==== Entries supplied ====

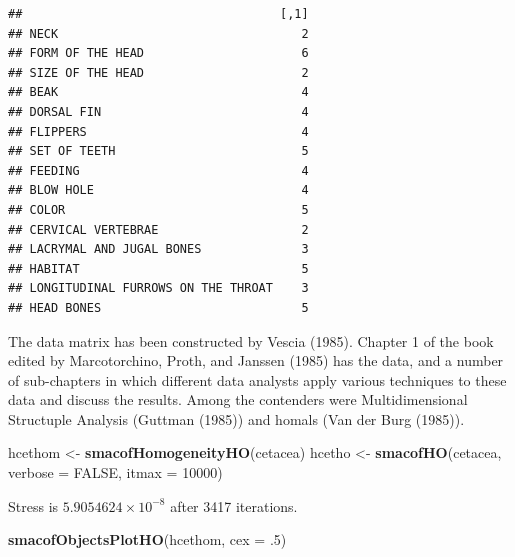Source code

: \documentclass[
  12pt,
]{article}
\newenvironment{Shaded}{\begin{snugshade}}{\end{snugshade}}
\newcommand{\AttributeTok}[1]{\textcolor[rgb]{0.13,0.29,0.53}{#1}}
\newcommand{\ConstantTok}[1]{\textcolor[rgb]{0.56,0.35,0.01}{#1}}
\newcommand{\DecValTok}[1]{\textcolor[rgb]{0.00,0.00,0.81}{#1}}
\newcommand{\FunctionTok}[1]{\textcolor[rgb]{0.13,0.29,0.53}{\textbf{#1}}}
\newcommand{\NormalTok}[1]{#1}
\newcommand{\OtherTok}[1]{\textcolor[rgb]{0.56,0.35,0.01}{#1}}
\begin{document}
\begin{verbatim}
##                                    [,1]
## NECK                                  2
## FORM OF THE HEAD                      6
## SIZE OF THE HEAD                      2
## BEAK                                  4
## DORSAL FIN                            4
## FLIPPERS                              4
## SET OF TEETH                          5
## FEEDING                               4
## BLOW HOLE                             4
## COLOR                                 5
## CERVICAL VERTEBRAE                    2
## LACRYMAL AND JUGAL BONES              3
## HABITAT                               5
## LONGITUDINAL FURROWS ON THE THROAT    3
## HEAD BONES                            5
\end{verbatim}

The data matrix has been constructed by Vescia (1985). Chapter 1 of the
book edited by Marcotorchino, Proth, and Janssen (1985) has the data, and a number of sub-chapters in which different data analysts
apply various techniques to these data and discuss the results. Among the contenders were Multidimensional Structuple Analysis (Guttman (1985))
and homals (Van der Burg (1985)).

\begin{Shaded}
\begin{Highlighting}[]
\NormalTok{hcethom }\OtherTok{\textless{}{-}} \FunctionTok{smacofHomogeneityHO}\NormalTok{(cetacea)}
\NormalTok{hcetho }\OtherTok{\textless{}{-}} \FunctionTok{smacofHO}\NormalTok{(cetacea, }\AttributeTok{verbose =} \ConstantTok{FALSE}\NormalTok{, }\AttributeTok{itmax =} \DecValTok{10000}\NormalTok{)}
\end{Highlighting}
\end{Shaded}

Stress is \ensuremath{5.9054624\times 10^{-8}} after 3417 iterations.

\begin{Shaded}
\begin{Highlighting}[]
\FunctionTok{smacofObjectsPlotHO}\NormalTok{(hcethom, }\AttributeTok{cex =}\NormalTok{ .}\DecValTok{5}\NormalTok{)}
\end{Highlighting}
\end{Shaded}
\end{document}
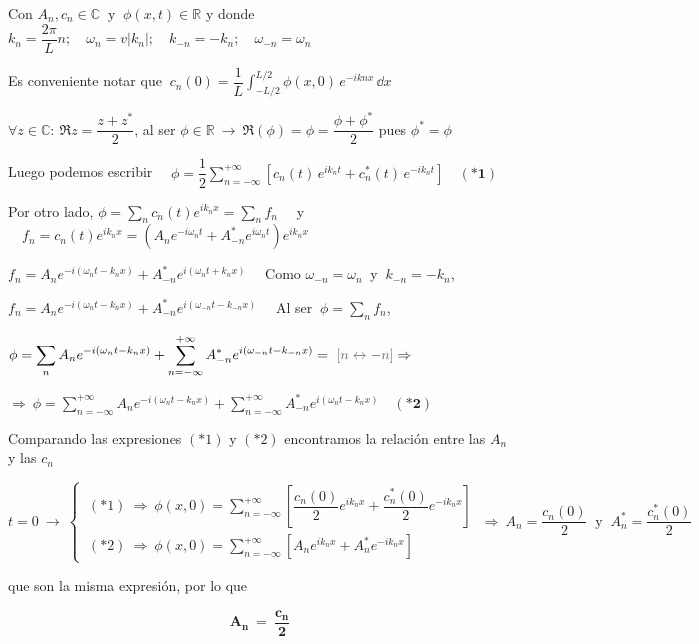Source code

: Con $A_n,c_n \in \mathbb C \ \text{ y } \ \phi(x,t)\in \mathbb R$ y donde $k_n=\dfrac{2\pi}L n;\quad \omega_n=v|k_n|;\quad k_{-n}=-k_n;\quad \omega_{-n}=\omega_n$

Es conveniente notar que $\displaystyle \ c_n(0)=\dfrac 1 L \int_{-L/2}^{L/2} \phi(x,0)\, e^{-ikn x}\, \dd x$


\vspace{5mm} $\forall z\in \mathbb C:\ \Re{z}=\dfrac{z+z^*}2$, al ser $\phi \in \mathbb R \ \to \ \Re(\phi)=\phi=\dfrac{\phi+\phi^*}2$ pues $\phi^*=\phi$


Luego podemos escribir $\quad \phi=\dfrac 1 2 \displaystyle  \sum_{n=-\infty}^{+\infty}  \left[ c_n(t)\, e^{ik_n t}  + c_n^*(t)\, e^{-ik_n t}   \right] \quad \boldsymbol{(*1)}$

Por otro lado, $\phi=\sum_n c_n(t)e^{ik_nx}=\sum_n f_n \quad $ y $\quad f_n=c_n(t)e^{ik_nx}=(A_ne^{-i\omega_n t}+A^*_{-n}e^{i\omega_n t})e^{ik_n x}$

$f_n=A_ne^{-i(\omega_nt-k_nx)}+A^*_{-n}e^{i(\omega_nt+k_nx)}\quad $ Como $\omega_{-n}=\omega_n\ $ y $\ k_{-n}=-k_n$,

$f_n=A_ne^{-i(\omega_nt-k_nx)}+A^*_{-n}e^{i(\omega_{-n}t-k_{-n}x)}\quad $ Al ser $\ \phi=\sum_n f_n $,

$\phi=\displaystyle \sum_n A_ne^{-i(\omega_nt-k_nx)} + \sum_{n=-\infty}^{+\infty} A^*_{-n}e^{i(\omega_{-n}t-k_{-n}x)} = \ \textcolor{gris}{[n\leftrightarrow -n]}  \Rightarrow$

$\Rightarrow \  \displaystyle \phi = \sum_{n=-\infty}^{+\infty} A_ne^{-i(\omega_nt-k_nx)} +  
\sum_{n=-\infty}^{+\infty} A^*_{-n}e^{i(\omega_nt-k_nx)} \quad\boldsymbol{(*2)}$



Comparando las expresiones $(*1)$ y $(*2)$ encontramos la relación entre las $A_n$ y las $c_n$


$t=0 \ \to \ \begin{cases}
\  (*1) \ \Rightarrow \ 	\phi(x,0)=\displaystyle \sum_{n=-\infty}^{+\infty} \left[ \dfrac {c_n(0)}2 e^{ik_n x}+\dfrac {c^*_n(0)}2 e^{-ik_n x} \right] \\
\  (*2) \ \Rightarrow \ 	\phi(x,0)=\displaystyle \sum_{n=-\infty}^{+\infty}  \left[ A_n e^{ik_nx}+A^*_ne^{-ik_nx} \right]
 \end{cases} \ \Rightarrow \  A_n=\dfrac{c_n(0)}2 \ \text{ y } \  A^*_n=\dfrac{c^*_n(0)}2 \ $ 
 
 que son la misma expresión, por lo que


\begin{equation}
\label{app-DFT-AnYcn}
\boxed{ \ \boldsymbol{A_n \ = \ \dfrac {c_n}2} \ }
\end{equation}

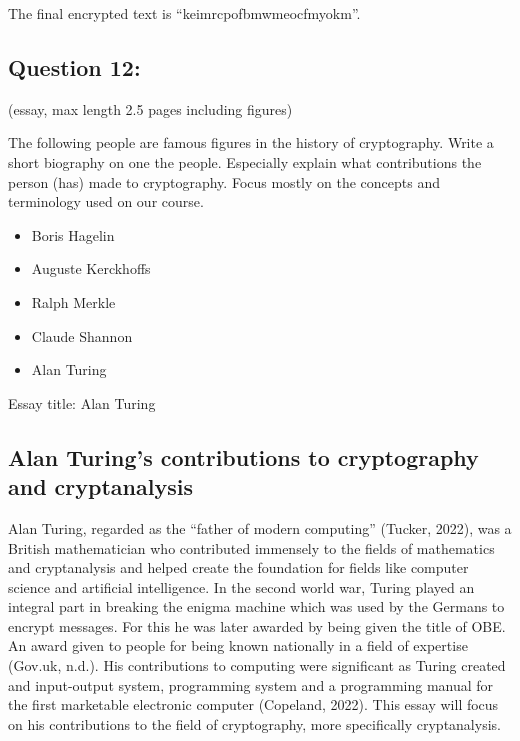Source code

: \documentclass[11pt]{article}
\providecommand{\tightlist}{%
      \setlength{\itemsep}{0pt}\setlength{\parskip}{0pt}}
\begin{document}
The final encrypted text is ``keimrcpofbmwmeocfmyokm''.

    \hypertarget{question-12}{%
\subsection{Question 12:}\label{question-12}}

(essay, max length 2.5 pages including figures)

The following people are famous figures in the history of cryptography.
Write a short biography on one the people. Especially explain what
contributions the person (has) made to cryptography. Focus mostly on the
concepts and terminology used on our course.

\begin{itemize}
\tightlist
\item
  Boris Hagelin
\item
  Auguste Kerckhoffs
\item
  Ralph Merkle
\item
  Claude Shannon
\item
  Alan Turing
\end{itemize}

Essay title: Alan Turing

    \hypertarget{alan-turings-contributions-to-cryptography-and-cryptanalysis}{%
\subsection{Alan Turing's contributions to cryptography and
cryptanalysis}\label{alan-turings-contributions-to-cryptography-and-cryptanalysis}}

Alan Turing, regarded as the ``father of modern computing'' (Tucker,
2022), was a British mathematician who contributed immensely to the
fields of mathematics and cryptanalysis and helped create the foundation
for fields like computer science and artificial intelligence. In the
second world war, Turing played an integral part in breaking the enigma
machine which was used by the Germans to encrypt messages. For this he
was later awarded by being given the title of OBE. An award given to
people for being known nationally in a field of expertise (Gov.uk,
n.d.). His contributions to computing were significant as Turing created
and input-output system, programming system and a programming manual for
the first marketable electronic computer (Copeland, 2022). This essay
will focus on his contributions to the field of cryptography, more
specifically cryptanalysis.
\end{document}
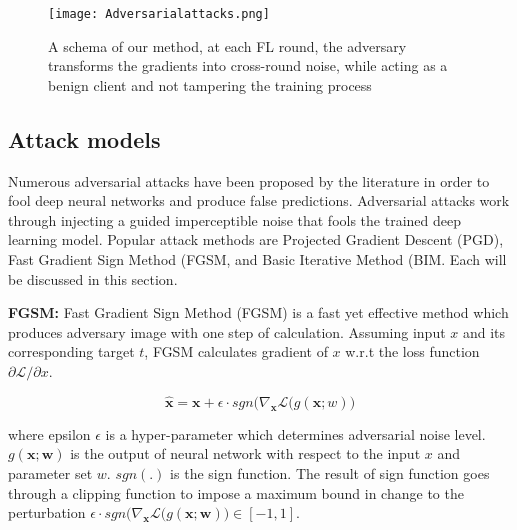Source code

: 

\begin{figure}[t!]
 \centering
 \texttt{[image: Adversarialattacks.png]}
 \caption{A schema of our method, at each FL round, the adversary transforms the gradients into cross-round noise, while acting as a benign client and not tampering the training process}
 \label{fig:pgd-atta-comparison}
\end{figure}

\subsection{Attack models}
Numerous adversarial attacks have been proposed by the literature in order to fool deep neural networks and produce false predictions. Adversarial attacks work through injecting a guided imperceptible noise that fools the trained deep learning model. Popular attack methods are Projected Gradient Descent (PGD), Fast Gradient Sign Method (FGSM, and Basic Iterative Method (BIM. Each will be discussed in this section.

\textbf{FGSM:} Fast Gradient Sign Method (FGSM) \cite{szegedy2013intriguing}is a fast yet effective method which produces adversary image with one step of calculation. Assuming input $x$ and its corresponding target $t$, FGSM calculates gradient of $x$ w.r.t the loss function ${\partial \mathcal{L}}/ \partial {x}$.

\begin{equation}
\label{eqt:fgsm}
    \bm{\hat{x}} = \bm{x} + \epsilon \cdot sgn\big(\nabla_{\bm{x}}{\mathcal{L}}(g(\bm{x};w)\big)
\end{equation}

where epsilon $\epsilon$ is a hyper-parameter which determines adversarial noise level. $g(\bm{x};\bm{w})$ is the output of neural network with respect to the input $x$ and parameter set $w$. $sgn(.)$ is the sign function. The result of sign function goes through a clipping function to impose a maximum bound in change to the perturbation $\epsilon \cdot sgn\big(\nabla_{\bm{x}}{\mathcal{L}}(g(\bm{x};\bm{w})\big)\in [-1,1]$.


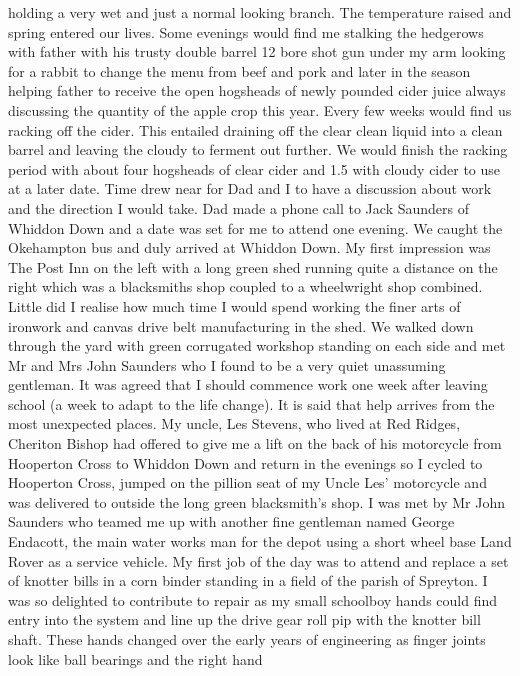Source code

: holding a very wet and just a normal looking branch. The temperature raised and
spring entered our lives. Some evenings would find me stalking the hedgerows
with father with his trusty double barrel 12 bore shot gun under my arm looking
for a rabbit to change the menu from beef and pork and later in the season
helping father to receive the open hogsheads of newly pounded cider juice
always discussing the quantity of the apple crop this year. Every few weeks
would find us racking off the cider. This entailed draining off the clear clean
liquid into a clean barrel and leaving the cloudy to ferment out further. We
would finish the racking period with about four hogsheads of clear cider and
1.5 with cloudy cider to use at a later date. Time drew near for Dad and I to
have a discussion about work and the direction I would take. Dad made a phone
call to Jack Saunders of Whiddon Down and a date was set for me to attend one
evening. We caught the Okehampton bus and duly arrived at Whiddon Down. My
first impression was The Post Inn on the left with a long green shed running
quite a distance on the right which was a blacksmiths shop coupled to a
wheelwright shop combined. Little did I realise how much time I would spend
working the finer arts of ironwork and canvas drive belt manufacturing in the
shed. We walked down through the yard with green corrugated workshop standing
on each side and met Mr and Mrs John Saunders who I found to be a very quiet
unassuming gentleman. It was agreed that I should commence work one week after
leaving school (a week to adapt to the life change). It is said that help
arrives from the most unexpected places. My uncle, Les Stevens, who lived at
Red Ridges, Cheriton Bishop had offered to give me a lift on the back of his
motorcycle from Hooperton Cross to Whiddon Down and return in the evenings so I
cycled to Hooperton Cross, jumped on the pillion seat of my Uncle Les'
motorcycle and was delivered to outside the long green blacksmith's shop. I was
met by Mr John Saunders who teamed me up with another fine gentleman named
George Endacott, the main water works man for the depot using a short wheel
base Land Rover as a service vehicle. My first job of the day was to attend and
replace a set of knotter bills in a corn binder standing in a field of the
parish of Spreyton. I was so delighted to contribute to repair as my small
schoolboy hands could find entry into the system and line up the drive gear
roll pip with the knotter bill shaft. These hands changed over the early years
of engineering as finger joints look like ball bearings and the right hand
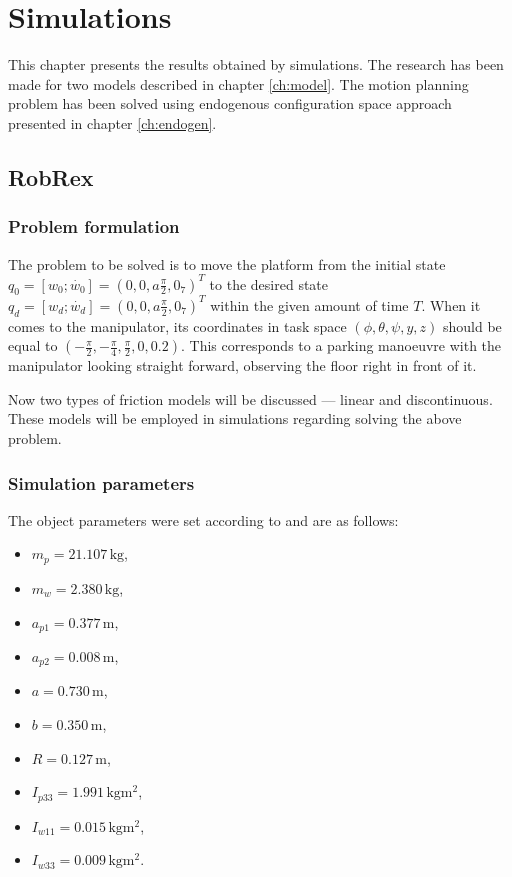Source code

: \chapter{Simulations}
This chapter presents the results obtained by simulations. The research has been made for two models
described in chapter \ref{ch:model}. The motion planning problem has been solved using endogenous
configuration space approach presented in chapter \ref{ch:endogen}.
\section{RobRex}
\subsection{Problem formulation}
The problem to be solved is to move the platform from the initial state
$q_0 = [w_0; \dot{w_0}] = (0, 0, a\frac{\pi}{2}, 0_7)^T$ to the desired state
$q_d = [w_d; \dot{w_d}] = (0, 0, a\frac{\pi}{2}, 0_7)^T$
within the given amount of time $T$. When it comes to the manipulator,
its coordinates in task space $(\phi, \theta, \psi, y, z) $ should be equal to
$(-\frac{\pi}{2}, -\frac{\pi}{4}, \frac{\pi}{2}, 0, 0.2)$.
This corresponds to a parking manoeuvre with the manipulator
looking straight forward, observing the floor right in front of it.

Now two types of friction models will be discussed --- linear
and discontinuous. These models will be employed in simulations
regarding solving the above problem.

\subsection{Simulation parameters}
The object parameters were set according to \cite{coupled} and are as follows:
\begin{multicols}{2}
\begin{itemize}
\item $m_p = 21.107\,\mathrm{kg}$,
\item $m_w = 2.380\,\mathrm{kg}$,
\item $a_{p1} = 0.377\,\mathrm{m}$,
\item $a_{p2} = 0.008\,\mathrm{m}$,
\item $a = 0.730\,\mathrm{m}$,
\item $b = 0.350\,\mathrm{m}$,
\item $R = 0.127\,\mathrm{m}$,
\item $I_{p33} = 1.991\,\mathrm{kgm^2}$,
\item $I_{w11} = 0.015\,\mathrm{kgm^2}$,
\item $I_{w33} = 0.009\,\mathrm{kgm^2}$.
\end{itemize}
\end{multicols}

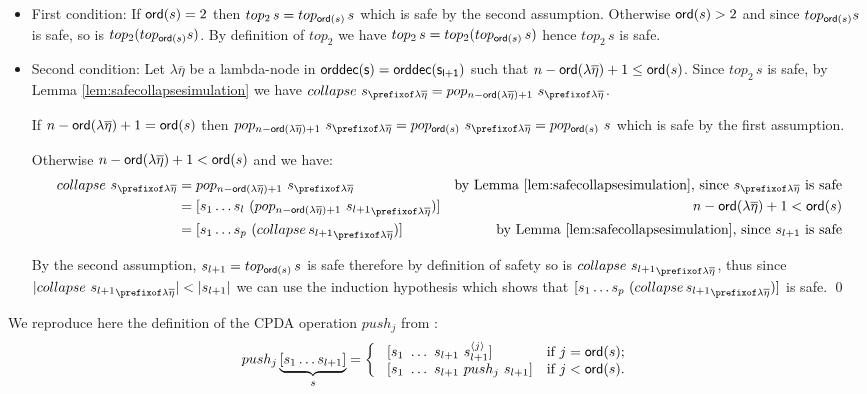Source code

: \documentclass[a4paper]{article}
\theoremstyle{remark}
\theoremstyle{definition}
\newcommand\orddec{\sf orddec}
\begin{document}
\begin{itemize}
\item First condition: If ${\sf ord}(s)=2$ then $top_2\,s = top_{{\sf ord}(s)}\,s$ which is safe by the second assumption. Otherwise ${\sf ord}(s)>2$ and since $top_{{\sf ord}(s)} s$ is safe, so is $top_2(top_{{\sf ord}(s)} s)$. By definition of $top_2$ we have $top_2\,s = top_2(top_{{\sf ord}(s)}\, s)$ hence $top_2\,s$ is safe.

\item Second condition: Let $\lambda \overline{\eta}$ be a lambda-node in $\orddec(s) = \orddec(s_{l+1})$ such that $n-{\sf ord}(\lambda \overline{\eta})+1 \leq {\sf ord}(s)$.
Since $top_2\,s$ is safe, by Lemma \ref{lem:safecollapsesimulation} we have
$collapse~s_{\prefixof \lambda \overline{\eta}} = pop_{n-\ord{\lambda \overline{\eta}}+1}~s_{\prefixof \lambda \overline{\eta}}$.

If $n-{\sf ord}(\lambda \overline{\eta})+1 = {\sf ord}(s)$ then
$pop_{n-\ord{\lambda \overline{\eta}}+1}~s_{\prefixof \lambda \overline{\eta}} = pop_{\ord{s}}~s_{\prefixof\lambda\overline\eta} = pop_{\ord{s}}~s$ which is safe by the first assumption.

Otherwise $n-{\sf ord}(\lambda \overline{\eta})+1 < {\sf ord}(s)$ and we have:
\begin{align*}
  collapse~s_{\prefixof\lambda\overline\eta}
      &= pop_{n-\ord{\lambda \overline{\eta}}+1}~s_{\prefixof\lambda\overline\eta}
      & \mbox{by Lemma \ref{lem:safecollapsesimulation}, since $s_{\prefixof\lambda\overline\eta}$ is safe} \\
  &= [ s_1 \ldots s_l\ (pop_{n-\ord{\lambda\overline\eta}+1}~ {s_{l+1}}_{\prefixof\lambda\overline\eta}) ]
   & \mbox{$n-\ord{\lambda \overline{\eta}}+1<\ord{s}$}  \\
  &= [s_1 \ldots s_p\ (collapse\, {s_{l+1}}_{\prefixof\lambda\overline\eta}) ]
  & \mbox{by Lemma \ref{lem:safecollapsesimulation}, since $s_{l+1}$ is safe}
\end{align*}

By the second assumption, $s_{l+1} = top_{{\sf ord}(s)}\,s$ is safe therefore by definition
of safety so is $collapse~{s_{l+1}}_{\prefixof\lambda\overline\eta}$, thus
since $|collapse~{s_{l+1}}_{\prefixof\lambda\overline\eta}| < |s_{l+1}|$ we can use the induction hypothesis which shows that $[s_1 \ldots s_p\ (collapse\, {s_{l+1}}_{\prefixof\lambda\overline\eta}) ]$ is safe.
\qed
\end{itemize}


We reproduce here the definition of the
CPDA operation $push_j$ from \cite{hague-sto07}:
$$ push_j \underbrace{[ s_1 \ldots s_{l+1} ]}_{s} =
\left\{
  \begin{array}{ll}
\    [s_1\ \ldots\ s_{l+1}\ s_{l+1}^{\langle j \rangle}]  &\hbox{if $j = {\sf ord}(s)$;}\\
\    [s_1\ \ldots\ s_{l+1}\ push_j\ s_{l+1}]  &\hbox{if $j<{\sf ord}(s)$.}
 \end{array}
\right.
$$
\end{document}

====

Where a line in the records above contains the string "about", copy that line.

• Your response:
would finish the racking period with about four hogsheads of clear cider and
have a discussion about work and the direction I would take. Dad made a phone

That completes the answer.